This is the problem to tackle.
And when calling the stand alone function, the normal object is converted
to a const by the compiler(I am assuming that the parameters are still
const &), but this signature is not appropriate to call a normal function,
right?
If the second reasoning is right, then changing a const function should
also enforce the update of the const& parameters to normal references. This
was my idea on relevance to the struct example.
Or am I still dicussing sth different?
--
Umut
utab wrote:
On Tue, 20 May 2008 10:13:46 -0400, Victor Bazarov wrote:
>utab wrote:
>>On Mon, 19 May 2008 22:11:35 -0400, Victor Bazarov wrote:
utab wrote:
Dear all,
>
In a question in the highly recommended book Accelerated C++, it is
asked to change a const function into a plain function. After on the
reader is expected to find which function(s) should change.
>
The function to change is
original version
std::string name() const { return n; }
>
And this function is called from a predicate function which is passed
to a sort for vector:
original version
bool compare( const Student_info& x, const Student_info& y)
{
return x.name() < y.name();
}
>
and somewhere in the code sort is called for vector
>
sort(vec.begin(),vec.end(),compare)
>
Turning the name into a plain non-const function requires the change
of the const parameters of the compare function because const objects
can call const member functions. But making this change does not
solve my problem. I am getting an error(which is not that helpful
from g++) from the sort function and compare predicate. If someone
wants the whole code(might be a bit long though), I can paste it but
I wanted to ask it directly from the above explanation.
>
Can somebody help me to figure this problem out?
Here is what you have
struct foo {
int bar() const;
};
Here is what the exercise expects you to implement instead:
int bar(foo const&);
A member function takes a hidden argument - the object for which it
is called (you can either think it's a pointer or a reference, it
doesn't matter, really). A non-member function has to have an open
argument (there is nothing hidden in it).
V
Thanks for the answer, I tested something simple with this code
#include <cstdlib>
#include <iostream>
#include <list>
#include <sstream>
#include <map>
using namespace std;
struct foo{
foo():a(0){}
foo(int A):a(A) {}
//int bar() const {return a;};
int bar() {return a;};
private:
int a;
};
//void test_function(const foo &f)
void test_function(foo &f)
{
cout << f.bar() << endl;
}
int main()
{
foo fobj(5);
test_function(fobj);
return 0;
}
I commented out the const function and replaced that with a non-const
function. It works as intended but I am still not clear what is the
difference for my original problem. That is conceptually the same(or at
least that is what I think). I am trying to call a non-const member
function from inside a non-member function.
Why? What is the relevance to the problem at hand? Your 'compare'
function has two arguments, passed by a reference, both const.
I think I am a hard learner, or my english is getting worser ;)
Ok let me go slowly: if I change the name to a normal function. The const
references of the stand alone function can not call this function, right?
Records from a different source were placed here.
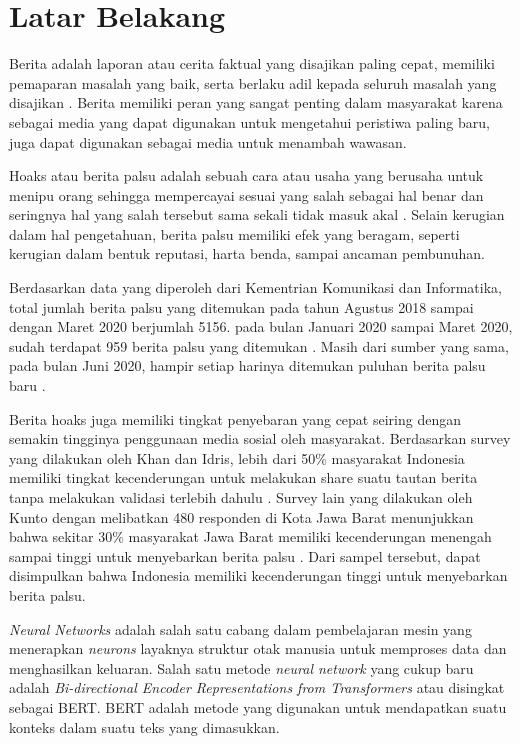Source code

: \section{Latar Belakang}
\label{sec:latarbelakang}

Berita adalah laporan atau cerita faktual yang disajikan paling cepat, memiliki pemaparan masalah yang baik, serta berlaku adil kepada seluruh masalah yang disajikan \cite{rani2013persepsi}. Berita memiliki peran yang sangat penting dalam masyarakat karena sebagai media yang dapat digunakan untuk mengetahui peristiwa paling baru, juga dapat digunakan sebagai media untuk menambah wawasan.

Hoaks atau berita palsu adalah sebuah cara atau usaha yang berusaha untuk menipu orang sehingga mempercayai sesuai yang salah sebagai hal benar dan seringnya hal yang salah tersebut sama sekali tidak masuk akal \cite{berita_bohong}. Selain kerugian dalam hal pengetahuan, berita palsu memiliki efek yang beragam, seperti kerugian dalam bentuk reputasi, harta benda, sampai ancaman pembunuhan.

Berdasarkan data yang diperoleh dari Kementrian Komunikasi dan Informatika,  total jumlah berita palsu yang ditemukan pada tahun Agustus 2018 sampai dengan Maret 2020 berjumlah 5156. pada bulan Januari 2020 sampai Maret 2020, sudah terdapat 959 berita palsu yang ditemukan \cite{kominfoStatHoax}. Masih dari sumber yang sama, pada bulan Juni 2020, hampir setiap harinya ditemukan puluhan berita palsu baru \cite{kominfoJuni2020}.

Berita hoaks juga memiliki tingkat penyebaran yang cepat seiring dengan semakin tingginya penggunaan media sosial oleh masyarakat. Berdasarkan survey yang dilakukan oleh Khan dan Idris, lebih dari 50\% masyarakat Indonesia memiliki tingkat kecenderungan untuk melakukan share suatu tautan berita tanpa melakukan validasi terlebih dahulu \cite{khan}. Survey lain yang dilakukan oleh Kunto dengan melibatkan 480 responden di Kota Jawa Barat menunjukkan bahwa sekitar 30\% masyarakat Jawa Barat memiliki kecenderungan menengah sampai tinggi untuk menyebarkan berita palsu \cite{kuntoUmur}. Dari sampel tersebut, dapat disimpulkan bahwa Indonesia memiliki kecenderungan tinggi untuk menyebarkan berita palsu.

\textit{Neural Networks} adalah salah satu cabang dalam pembelajaran mesin yang menerapkan \textit{neurons} layaknya struktur otak manusia untuk memproses data dan menghasilkan keluaran. Salah satu metode \textit{neural network} yang cukup baru adalah \textit{Bi-directional Encoder Representations from Transformers} atau disingkat sebagai BERT. BERT adalah metode yang digunakan untuk mendapatkan suatu konteks dalam suatu teks yang dimasukkan.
I don't understand this statement. You have a stand-alone function
'compare'. You have a member function 'name'. If you change 'name' to
be a stand-alone function, why couldn't 'compare' call it? You will, of
course, have to change the code of 'compare' to call the new 'name'
because the syntax of calling a standalone function and a member
function is different.
To call a member 'bar' with a 'foo' object, I write
fooObject.bar();
To call a standalone 'bar' with a 'foo' object I write
bar(fooObject);
This is the problem to tackle.
Really?
And when calling the stand alone function, the normal object is converted
to a const by the compiler(I am assuming that the parameters are still
const &), but this signature is not appropriate to call a normal function,
right?
Again, I don't understand what you're trying to confirm here. If the
argument of the standalone function is a reference to const, the object
will be converted (or even a temporary may be created) and then the
reference argument will be bound to that object. Not sure how
"appropriate" plays here.
>
If the second reasoning is right, then changing a const function should
also enforce the update of the const& parameters to normal references. This
was my idea on relevance to the struct example.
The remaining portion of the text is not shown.